Previously on the Science League of America Minda Berbeco interviewed her colleague Peter Hess. At the center of the interview was a situation that had arisen at the end of a class Minda had taught at Tufts University on evolution, where on the last day the students wanted to talk about the implications of evolution for religious belief. Peter’s response focused on how one might defuse religious concerns that could result in a student being dismissive of evolution. Now Peter follows up with Minda to see how he did!
What did you think of my suggestions about how you should have responded when your students wanted to discuss religious perspectives on evolution? Were they appropriate to the situation, and do you think that they would have helped?
In my case, my students were genuinely interested in religious perspectives on evolution, and you were right when you said that they were asking about it because “the question is out there.” I think every teacher will handle this differently, but I found your answers actually very apt for my situation.
I definitely got the impression that my students felt as if all religions are uniformly against evolution. It would have been useful for them to hear that this was not the case. I wish that at the time I had known about NCSE’s Voices for Evolution or some of the other information you noted so I could have shared that with them as appropriate.

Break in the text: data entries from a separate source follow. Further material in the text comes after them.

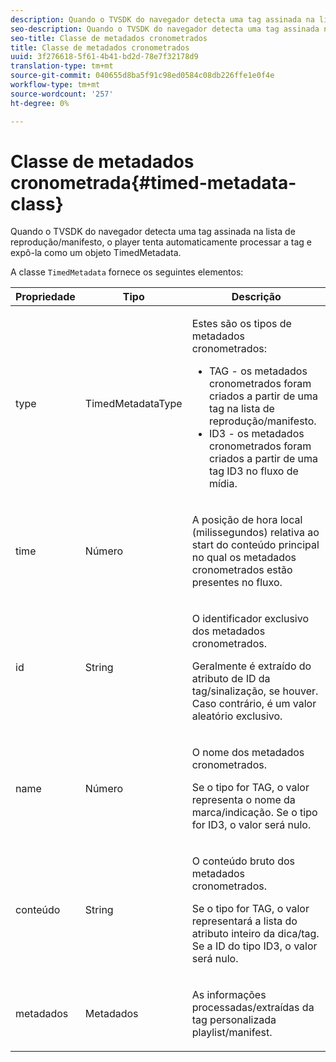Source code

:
```yaml
---
description: Quando o TVSDK do navegador detecta uma tag assinada na lista de reprodução/manifesto, o player tenta automaticamente processar a tag e expô-la como um objeto TimedMetadata.
seo-description: Quando o TVSDK do navegador detecta uma tag assinada na lista de reprodução/manifesto, o player tenta automaticamente processar a tag e expô-la como um objeto TimedMetadata.
seo-title: Classe de metadados cronometrados
title: Classe de metadados cronometrados
uuid: 3f276618-5f61-4b41-bd2d-78e7f32178d9
translation-type: tm+mt
source-git-commit: 040655d8ba5f91c98ed0584c08db226ffe1e0f4e
workflow-type: tm+mt
source-wordcount: '257'
ht-degree: 0%

---
```



# Classe de metadados cronometrada{#timed-metadata-class}

Quando o TVSDK do navegador detecta uma tag assinada na lista de reprodução/manifesto, o player tenta automaticamente processar a tag e expô-la como um objeto TimedMetadata.

A classe `TimedMetadata` fornece os seguintes elementos:

<table id="table_5827A0626EDC45F68DC3E7644F3EFF69"> 
 <thead> 
  <tr> 
   <th colname="col1" class="entry"> Propriedade </th> 
   <th colname="col02" class="entry"> Tipo </th> 
   <th colname="col2" class="entry"> Descrição </th> 
  </tr>
 </thead>
 <tbody> 
  <tr> 
   <td colname="col1"> <p>type </p> </td> 
   <td colname="col02"> <p><span class="codeph"> TimedMetadataType</span> </p> </td> 
   <td colname="col2"> <p>Estes são os tipos de metadados cronometrados: 
     <ul id="ul_E79C375A54C64BF09A927EE8983E98E3"> 
      <li id="li_F1907521CDBE47E282A87AF0A7A1477A">TAG - os metadados cronometrados foram criados a partir de uma tag na lista de reprodução/manifesto. </li> 
      <li id="li_5B0C0B0F247144709F86E6654A5AB500">ID3 - os metadados cronometrados foram criados a partir de uma tag ID3 no fluxo de mídia. </li> 
     </ul> </p> </td> 
  </tr> 
  <tr> 
   <td colname="col1"> <p>time </p> </td> 
   <td colname="col02"> <p>Número </p> </td> 
   <td colname="col2"> <p>A posição de hora local (milissegundos) relativa ao start do conteúdo principal no qual os metadados cronometrados estão presentes no fluxo. </p> </td> 
  </tr> 
  <tr> 
   <td colname="col1"> <p>id </p> </td> 
   <td colname="col02"> <p>String </p> </td> 
   <td colname="col2"> <p>O identificador exclusivo dos metadados cronometrados. </p> <p>Geralmente é extraído do atributo de ID da tag/sinalização, se houver. Caso contrário, é um valor aleatório exclusivo. </p> </td> 
  </tr> 
  <tr> 
   <td colname="col1"> <p>name </p> </td> 
   <td colname="col02"> <p>Número </p> </td> 
   <td colname="col2"> <p>O nome dos metadados cronometrados. </p> <p>Se o tipo for TAG, o valor representa o nome da marca/indicação. Se o tipo for ID3, o valor será nulo. </p> </td> 
  </tr> 
  <tr> 
   <td colname="col1"> <p>conteúdo </p> </td> 
   <td colname="col02"> <p>String </p> </td> 
   <td colname="col2"> <p>O conteúdo bruto dos metadados cronometrados. </p> <p>Se o tipo for TAG, o valor representará a lista do atributo inteiro da dica/tag. Se a ID do tipo ID3, o valor será nulo. </p> </td> 
  </tr> 
  <tr> 
   <td colname="col1"> <p>metadados </p> </td> 
   <td colname="col02"> <p><span class="codeph"> Metadados</span> </p> </td> 
   <td colname="col2"> <p>As informações processadas/extraídas da tag personalizada playlist/manifest. </p> </td> 
  </tr> 
 </tbody> 
</table>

Not then knowing what information was available, though, I think your other suggestion would have been a good one for me—namely, stating clearly that as a biologist (and not a religious scholar), I did not feel that I was appropriately suited to talk about issues of religion. This is something I would have been comfortable saying as well.
What was the perspective of your students at the time?
I definitely got the sense that there was a bit of variation in the group as to their religious perspectives, some considering themselves atheist while others thought of themselves as religious. I recall specifically having one Catholic student who was very put off by what she perceived as attacks on her religion. I really wish I had had the information that you shared with me about the Pope’s statements on evolution to put some of her concerns at ease. My concern is that she left the class thinking that based on her religion she was required to reject evolution, and as we discussed, that is simply not true.
Do you see a difference between talking about religious perspectives on evolution in a classroom and teaching creationism?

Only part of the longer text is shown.